:: PROVIDED RECORDS ::

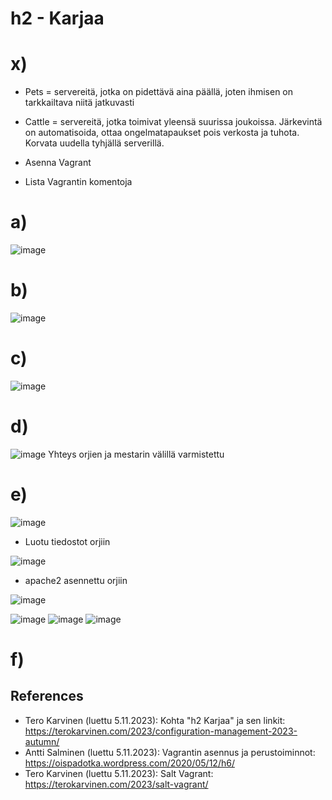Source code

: # h2 - Karjaa

# x)
- Pets = servereitä, jotka on pidettävä aina päällä, joten ihmisen on tarkkailtava niitä jatkuvasti
- Cattle = servereitä, jotka toimivat yleensä suurissa joukoissa. Järkevintä on automatisoida, ottaa ongelmatapaukset pois verkosta ja tuhota. Korvata uudella tyhjällä serverillä.


- Asenna Vagrant


- Lista Vagrantin komentoja

# a)
![image](https://github.com/Kingis60K/palvelinten-hallinta/assets/114500197/4c14ae94-b813-4392-99de-d5a651558cf1)

# b)
![image](https://github.com/Kingis60K/palvelinten-hallinta/assets/114500197/e70e8ccf-9d9d-4f90-83e9-4bce863e67a2)

# c)
![image](https://github.com/Kingis60K/palvelinten-hallinta/assets/114500197/1fb27542-b86b-4905-83ad-1da3e7572e11)

# d)
![image](https://github.com/Kingis60K/palvelinten-hallinta/assets/114500197/e70e8ccf-9d9d-4f90-83e9-4bce863e67a2)
Yhteys orjien ja mestarin välillä varmistettu

# e)
![image](https://github.com/Kingis60K/palvelinten-hallinta/assets/114500197/84a1201c-817e-4b6e-8767-64ed4f204322)
- Luotu tiedostot orjiin

![image](https://github.com/Kingis60K/palvelinten-hallinta/assets/114500197/6f9b3294-5a74-42e5-be13-f29e0438315a)
- apache2 asennettu orjiin

![image](https://github.com/Kingis60K/palvelinten-hallinta/assets/114500197/9ebc4041-7ae6-423d-b481-d9a8ae66317b)

![image](https://github.com/Kingis60K/palvelinten-hallinta/assets/114500197/1a8fbf88-3f70-4b63-abb1-82716438cb23)
![image](https://github.com/Kingis60K/palvelinten-hallinta/assets/114500197/86bf3fc8-5163-4f9b-a80f-ba2e28ff43eb)
![image](https://github.com/Kingis60K/palvelinten-hallinta/assets/114500197/9e6f4aec-db78-4670-828d-dd16e84bdf41)

# f)








## References
- Tero Karvinen (luettu 5.11.2023): Kohta "h2 Karjaa" ja sen linkit: https://terokarvinen.com/2023/configuration-management-2023-autumn/
- Antti Salminen (luettu 5.11.2023): Vagrantin asennus ja perustoiminnot: https://oispadotka.wordpress.com/2020/05/12/h6/
- Tero Karvinen (luettu 5.11.2023): Salt Vagrant: https://terokarvinen.com/2023/salt-vagrant/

:: TASK DESCRIPTION ::
A single number is needed: how many lines of the material contain the word "servereitä".

:: REPLY TO THE TASK ::
2